▶ Activity
Go to the line containing "### Step 3: Create" in the records below. Repeat it and the lines after it exactly, all the way to the end.

--- Dataset records Enclosed Below ---

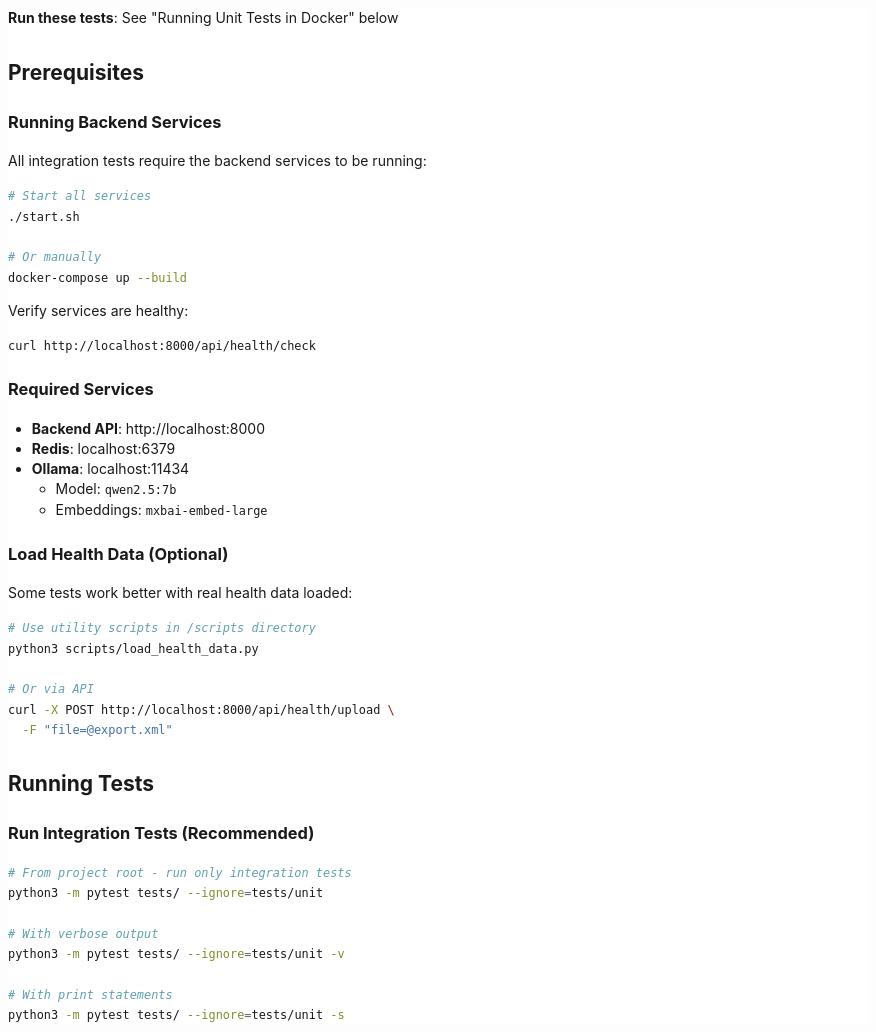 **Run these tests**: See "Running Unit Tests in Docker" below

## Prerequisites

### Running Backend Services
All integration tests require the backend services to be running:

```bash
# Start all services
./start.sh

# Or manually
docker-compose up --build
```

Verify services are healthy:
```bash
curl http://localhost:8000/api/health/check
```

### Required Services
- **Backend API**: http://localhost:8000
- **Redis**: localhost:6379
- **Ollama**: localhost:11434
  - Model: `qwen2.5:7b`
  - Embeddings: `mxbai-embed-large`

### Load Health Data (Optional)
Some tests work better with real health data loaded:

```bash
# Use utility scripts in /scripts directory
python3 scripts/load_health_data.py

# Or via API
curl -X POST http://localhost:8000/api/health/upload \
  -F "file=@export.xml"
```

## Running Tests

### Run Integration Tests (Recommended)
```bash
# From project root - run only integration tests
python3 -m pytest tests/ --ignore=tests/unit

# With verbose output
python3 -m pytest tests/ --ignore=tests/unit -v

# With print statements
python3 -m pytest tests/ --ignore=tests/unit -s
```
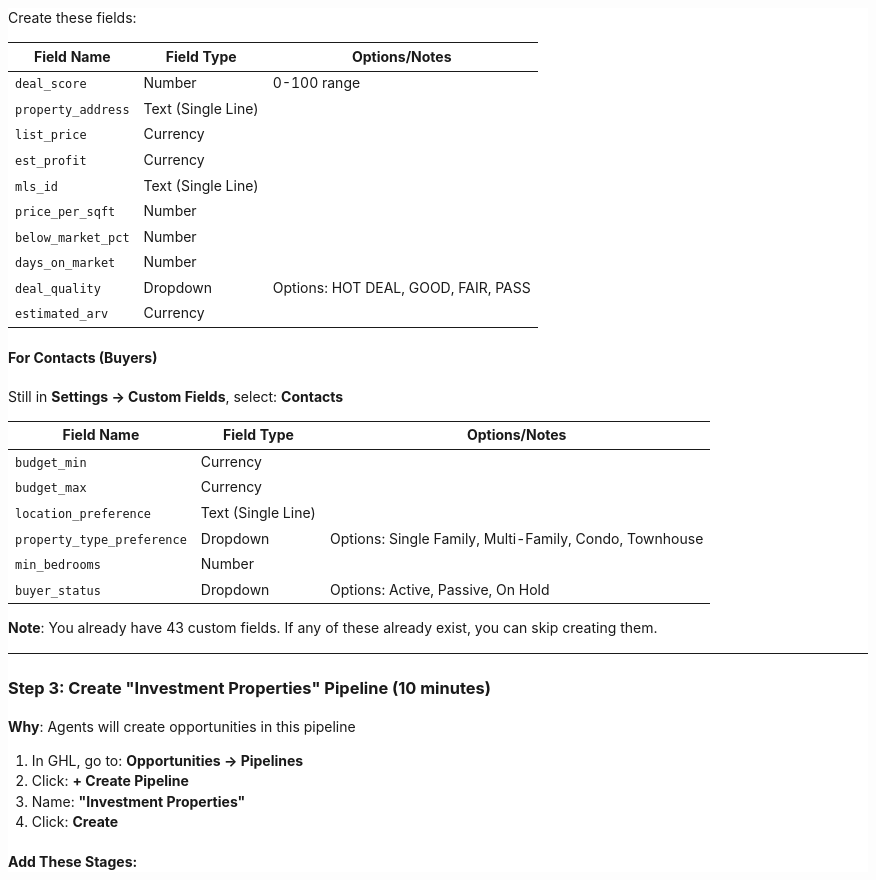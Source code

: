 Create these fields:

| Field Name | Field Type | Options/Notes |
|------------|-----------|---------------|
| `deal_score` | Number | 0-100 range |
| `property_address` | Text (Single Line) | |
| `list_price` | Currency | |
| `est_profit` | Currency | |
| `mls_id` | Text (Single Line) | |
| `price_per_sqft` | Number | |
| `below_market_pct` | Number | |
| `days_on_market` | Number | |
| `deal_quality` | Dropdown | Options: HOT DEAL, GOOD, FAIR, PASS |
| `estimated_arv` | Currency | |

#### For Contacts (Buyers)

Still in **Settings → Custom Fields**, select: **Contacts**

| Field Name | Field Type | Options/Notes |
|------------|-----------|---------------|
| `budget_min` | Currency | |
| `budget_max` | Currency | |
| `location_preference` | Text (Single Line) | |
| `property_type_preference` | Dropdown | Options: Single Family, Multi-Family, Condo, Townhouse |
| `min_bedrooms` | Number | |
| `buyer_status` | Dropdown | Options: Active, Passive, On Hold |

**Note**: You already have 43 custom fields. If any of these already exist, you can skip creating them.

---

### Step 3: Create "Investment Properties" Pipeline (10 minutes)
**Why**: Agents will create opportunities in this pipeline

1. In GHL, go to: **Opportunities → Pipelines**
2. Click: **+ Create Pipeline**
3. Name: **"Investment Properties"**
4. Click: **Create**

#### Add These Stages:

--- End of Enclosed Dataset records ---

▶ Expected answer
### Step 3: Create "Investment Properties" Pipeline (10 minutes)
**Why**: Agents will create opportunities in this pipeline

1. In GHL, go to: **Opportunities → Pipelines**
2. Click: **+ Create Pipeline**
3. Name: **"Investment Properties"**
4. Click: **Create**

#### Add These Stages:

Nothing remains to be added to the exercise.